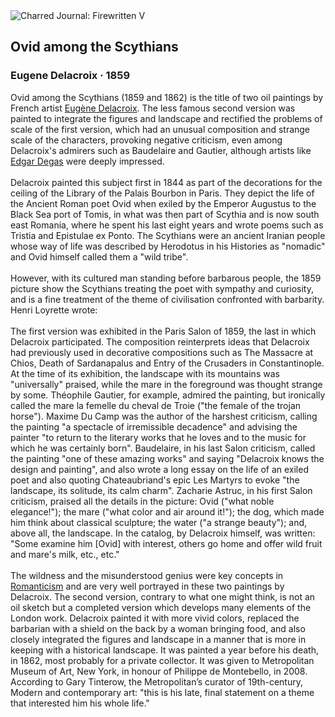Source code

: <div class="artwork-of-the-day">
  <div class="container">
    <div class="img-wrapper">
      <img
        src="https://uploads2.wikiart.org/images/eugene-delacroix/ovid-among-the-scythians-1859(1).jpg!Large.jpg"
        alt="Charred Journal: Firewritten V" />
    </div>
    <div class="artwork-detail">
      <div class="artwork-origin"> 
        <h2 class="artwork-name">Ovid among the Scythians</h2>
        <h3 class="artist">
          Eugene Delacroix
                    ·  1859
        </h3>
      </div>
      <p class="description">
        <span class="artwork-description-text ng-binding" ng-bind-html="viewModel.ArtworkOfTheDay.Description | unsafe">Ovid among the Scythians (1859 and 1862) is the title of two oil paintings by French artist <a target="_blank" href="/en/eugene-delacroix">Eugène Delacroix</a>. The less famous second version was painted to integrate the figures and landscape and rectified the problems of scale of the first version, which had an unusual composition and strange scale of the characters, provoking negative criticism, even among Delacroix's admirers such as Baudelaire and Gautier, although artists like <a target="_blank" href="/en/edgar-degas">Edgar Degas</a> were deeply impressed.
<br>
<br>Delacroix painted this subject first in 1844 as part of the decorations for the ceiling of the Library of the Palais Bourbon in Paris. They depict the life of the Ancient Roman poet Ovid when exiled by the Emperor Augustus to the Black Sea port of Tomis, in what was then part of Scythia and is now south east Romania, where he spent his last eight years and wrote poems such as Tristia and Epistulae ex Ponto. The Scythians were an ancient Iranian people whose way of life was described by Herodotus in his Histories as "nomadic" and Ovid himself called them a "wild tribe".
<br>
<br>However, with its cultured man standing before barbarous people, the 1859 picture show the Scythians treating the poet with sympathy and curiosity, and is a fine treatment of the theme of civilisation confronted with barbarity. Henri Loyrette wrote:
<br>
<br>The first version was exhibited in the Paris Salon of 1859, the last in which Delacroix participated. The composition reinterprets ideas that Delacroix had previously used in decorative compositions such as The Massacre at Chios, Death of Sardanapalus and Entry of the Crusaders in Constantinople. At the time of its exhibition, the landscape with its mountains was "universally" praised, while the mare in the foreground was thought strange by some. Théophile Gautier, for example, admired the painting, but ironically called the mare la femelle du cheval de Troie ("the female of the trojan horse"). Maxime Du Camp was the author of the harshest criticism, calling the painting "a spectacle of irremissible decadence" and advising the painter "to return to the literary works that he loves and to the music for which he was certainly born". Baudelaire, in his last Salon criticism, called the painting "one of these amazing works" and saying "Delacroix knows the design and painting", and also wrote a long essay on the life of an exiled poet and also quoting Chateaubriand's epic Les Martyrs to evoke "the landscape, its solitude, its calm charm". Zacharie Astruc, in his first Salon criticism, praised all the details in the picture: Ovid ("what noble elegance!"); the mare ("what color and air around it!"); the dog, which made him think about classical sculpture; the water ("a strange beauty"); and, above all, the landscape. In the catalog, by Delacroix himself, was written: "Some examine him [Ovid] with interest, others go home and offer wild fruit and mare's milk, etc., etc."
<br>
<br>The wildness and the misunderstood genius were key concepts in <a target="_blank" href="/en/artists-by-art-movement/romanticism">Romanticism</a> and are very well portrayed in these two paintings by Delacroix. The second version, contrary to what one might think, is not an oil sketch but a completed version which develops many elements of the London work. Delacroix painted it with more vivid colors, replaced the barbarian with a shield on the back by a woman bringing food, and also closely integrated the figures and landscape in a manner that is more in keeping with a historical landscape. It was painted a year before his death, in 1862, most probably for a private collector. It was given to Metropolitan Museum of Art, New York, in honour of Philippe de Montebello, in 2008. According to Gary Tinterow, the Metropolitan’s curator of 19th-century, Modern and contemporary art: "this is his late, final statement on a theme that interested him his whole life."</span>
                        <div class="text-shadow-container" ng-show="showShadow" style=""></div>
      </p>
    </div>
  </div>

</div>
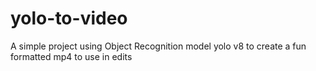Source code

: # yolo-to-video
 A simple project using Object Recognition model yolo v8 to create a fun formatted mp4 to use in edits
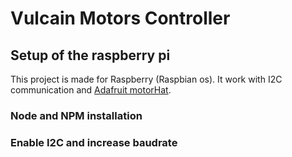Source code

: # Vulcain Motors Controller

## Setup of the raspberry pi

This project is made for Raspberry (Raspbian os). It work with I2C communication and [Adafruit motorHat](https://learn.adafruit.com/adafruit-dc-and-stepper-motor-hat-for-raspberry-pi/).

### Node and NPM installation

### Enable I2C and increase baudrate
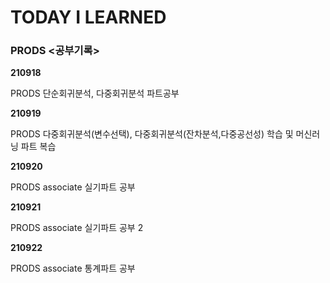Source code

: # TODAY I LEARNED


### PRODS <공부기록>

**210918**

PRODS 단순회귀분석, 다중회귀분석 파트공부

**210919**

PRODS 다중회귀분석(변수선택), 다중회귀분석(잔차분석,다중공선성) 학습 및 머신러닝 파트 복습

**210920**

PRODS associate 실기파트 공부

**210921**

PRODS associate 실기파트 공부 2

**210922**

PRODS associate 통계파트 공부
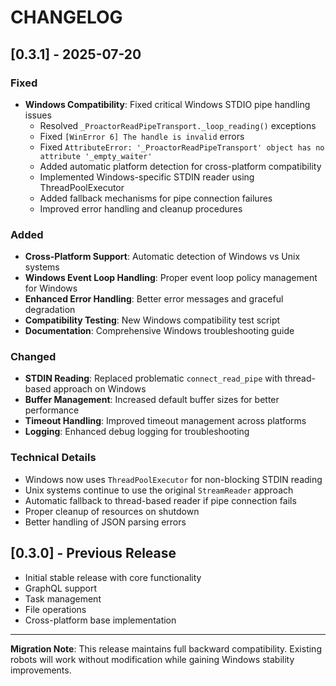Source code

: # CHANGELOG

## [0.3.1] - 2025-07-20

### Fixed
- **Windows Compatibility**: Fixed critical Windows STDIO pipe handling issues
  - Resolved `_ProactorReadPipeTransport._loop_reading()` exceptions
  - Fixed `[WinError 6] The handle is invalid` errors  
  - Fixed `AttributeError: '_ProactorReadPipeTransport' object has no attribute '_empty_waiter'`
  - Added automatic platform detection for cross-platform compatibility
  - Implemented Windows-specific STDIN reader using ThreadPoolExecutor
  - Added fallback mechanisms for pipe connection failures
  - Improved error handling and cleanup procedures

### Added
- **Cross-Platform Support**: Automatic detection of Windows vs Unix systems
- **Windows Event Loop Handling**: Proper event loop policy management for Windows
- **Enhanced Error Handling**: Better error messages and graceful degradation
- **Compatibility Testing**: New Windows compatibility test script
- **Documentation**: Comprehensive Windows troubleshooting guide

### Changed
- **STDIN Reading**: Replaced problematic `connect_read_pipe` with thread-based approach on Windows
- **Buffer Management**: Increased default buffer sizes for better performance
- **Timeout Handling**: Improved timeout management across platforms
- **Logging**: Enhanced debug logging for troubleshooting

### Technical Details
- Windows now uses `ThreadPoolExecutor` for non-blocking STDIN reading
- Unix systems continue to use the original `StreamReader` approach
- Automatic fallback to thread-based reader if pipe connection fails
- Proper cleanup of resources on shutdown
- Better handling of JSON parsing errors

## [0.3.0] - Previous Release
- Initial stable release with core functionality
- GraphQL support
- Task management
- File operations
- Cross-platform base implementation

---

**Migration Note**: This release maintains full backward compatibility. Existing robots will work without modification while gaining Windows stability improvements.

**Work request**
Every line of the data above is to be set down word for word, with the pictures left out.

**Task result**
Source code

: <div class="artwork-of-the-day">
  <div class="container">
    <div class="img-wrapper">
      <img
        src="https://uploads2.wikiart.org/images/eugene-delacroix/ovid-among-the-scythians-1859(1).jpg!Large.jpg"
        alt="Charred Journal: Firewritten V" />
    </div>
    <div class="artwork-detail">
      <div class="artwork-origin"> 
        <h2 class="artwork-name">Ovid among the Scythians</h2>
        <h3 class="artist">
          Eugene Delacroix
                    ·  1859
        </h3>
      </div>
      <p class="description">
        <span class="artwork-description-text ng-binding" ng-bind-html="viewModel.ArtworkOfTheDay.Description | unsafe">Ovid among the Scythians (1859 and 1862) is the title of two oil paintings by French artist <a target="_blank" href="/en/eugene-delacroix">Eugène Delacroix</a>. The less famous second version was painted to integrate the figures and landscape and rectified the problems of scale of the first version, which had an unusual composition and strange scale of the characters, provoking negative criticism, even among Delacroix's admirers such as Baudelaire and Gautier, although artists like <a target="_blank" href="/en/edgar-degas">Edgar Degas</a> were deeply impressed.
<br>
<br>Delacroix painted this subject first in 1844 as part of the decorations for the ceiling of the Library of the Palais Bourbon in Paris. They depict the life of the Ancient Roman poet Ovid when exiled by the Emperor Augustus to the Black Sea port of Tomis, in what was then part of Scythia and is now south east Romania, where he spent his last eight years and wrote poems such as Tristia and Epistulae ex Ponto. The Scythians were an ancient Iranian people whose way of life was described by Herodotus in his Histories as "nomadic" and Ovid himself called them a "wild tribe".
<br>
<br>However, with its cultured man standing before barbarous people, the 1859 picture show the Scythians treating the poet with sympathy and curiosity, and is a fine treatment of the theme of civilisation confronted with barbarity. Henri Loyrette wrote:
<br>
<br>The first version was exhibited in the Paris Salon of 1859, the last in which Delacroix participated. The composition reinterprets ideas that Delacroix had previously used in decorative compositions such as The Massacre at Chios, Death of Sardanapalus and Entry of the Crusaders in Constantinople. At the time of its exhibition, the landscape with its mountains was "universally" praised, while the mare in the foreground was thought strange by some. Théophile Gautier, for example, admired the painting, but ironically called the mare la femelle du cheval de Troie ("the female of the trojan horse"). Maxime Du Camp was the author of the harshest criticism, calling the painting "a spectacle of irremissible decadence" and advising the painter "to return to the literary works that he loves and to the music for which he was certainly born". Baudelaire, in his last Salon criticism, called the painting "one of these amazing works" and saying "Delacroix knows the design and painting", and also wrote a long essay on the life of an exiled poet and also quoting Chateaubriand's epic Les Martyrs to evoke "the landscape, its solitude, its calm charm". Zacharie Astruc, in his first Salon criticism, praised all the details in the picture: Ovid ("what noble elegance!"); the mare ("what color and air around it!"); the dog, which made him think about classical sculpture; the water ("a strange beauty"); and, above all, the landscape. In the catalog, by Delacroix himself, was written: "Some examine him [Ovid] with interest, others go home and offer wild fruit and mare's milk, etc., etc."
<br>
<br>The wildness and the misunderstood genius were key concepts in <a target="_blank" href="/en/artists-by-art-movement/romanticism">Romanticism</a> and are very well portrayed in these two paintings by Delacroix. The second version, contrary to what one might think, is not an oil sketch but a completed version which develops many elements of the London work. Delacroix painted it with more vivid colors, replaced the barbarian with a shield on the back by a woman bringing food, and also closely integrated the figures and landscape in a manner that is more in keeping with a historical landscape. It was painted a year before his death, in 1862, most probably for a private collector. It was given to Metropolitan Museum of Art, New York, in honour of Philippe de Montebello, in 2008. According to Gary Tinterow, the Metropolitan’s curator of 19th-century, Modern and contemporary art: "this is his late, final statement on a theme that interested him his whole life."</span>
                        <div class="text-shadow-container" ng-show="showShadow" style=""></div>
      </p>
    </div>
  </div>

</div>
Source code

: # yolo-to-video
 A simple project using Object Recognition model yolo v8 to create a fun formatted mp4 to use in edits
Source code

: # Vulcain Motors Controller

## Setup of the raspberry pi

This project is made for Raspberry (Raspbian os). It work with I2C communication and [Adafruit motorHat](https://learn.adafruit.com/adafruit-dc-and-stepper-motor-hat-for-raspberry-pi/).

### Node and NPM installation

### Enable I2C and increase baudrate
Source code

: # TODAY I LEARNED


### PRODS <공부기록>

**210918**

PRODS 단순회귀분석, 다중회귀분석 파트공부

**210919**

PRODS 다중회귀분석(변수선택), 다중회귀분석(잔차분석,다중공선성) 학습 및 머신러닝 파트 복습

**210920**

PRODS associate 실기파트 공부

**210921**

PRODS associate 실기파트 공부 2

**210922**

PRODS associate 통계파트 공부
Source code

: # CHANGELOG

## [0.3.1] - 2025-07-20

### Fixed
- **Windows Compatibility**: Fixed critical Windows STDIO pipe handling issues
  - Resolved `_ProactorReadPipeTransport._loop_reading()` exceptions
  - Fixed `[WinError 6] The handle is invalid` errors  
  - Fixed `AttributeError: '_ProactorReadPipeTransport' object has no attribute '_empty_waiter'`
  - Added automatic platform detection for cross-platform compatibility
  - Implemented Windows-specific STDIN reader using ThreadPoolExecutor
  - Added fallback mechanisms for pipe connection failures
  - Improved error handling and cleanup procedures

### Added
- **Cross-Platform Support**: Automatic detection of Windows vs Unix systems
- **Windows Event Loop Handling**: Proper event loop policy management for Windows
- **Enhanced Error Handling**: Better error messages and graceful degradation
- **Compatibility Testing**: New Windows compatibility test script
- **Documentation**: Comprehensive Windows troubleshooting guide

### Changed
- **STDIN Reading**: Replaced problematic `connect_read_pipe` with thread-based approach on Windows
- **Buffer Management**: Increased default buffer sizes for better performance
- **Timeout Handling**: Improved timeout management across platforms
- **Logging**: Enhanced debug logging for troubleshooting

### Technical Details
- Windows now uses `ThreadPoolExecutor` for non-blocking STDIN reading
- Unix systems continue to use the original `StreamReader` approach
- Automatic fallback to thread-based reader if pipe connection fails
- Proper cleanup of resources on shutdown
- Better handling of JSON parsing errors

## [0.3.0] - Previous Release
- Initial stable release with core functionality
- GraphQL support
- Task management
- File operations
- Cross-platform base implementation

---

**Migration Note**: This release maintains full backward compatibility. Existing robots will work without modification while gaining Windows stability improvements.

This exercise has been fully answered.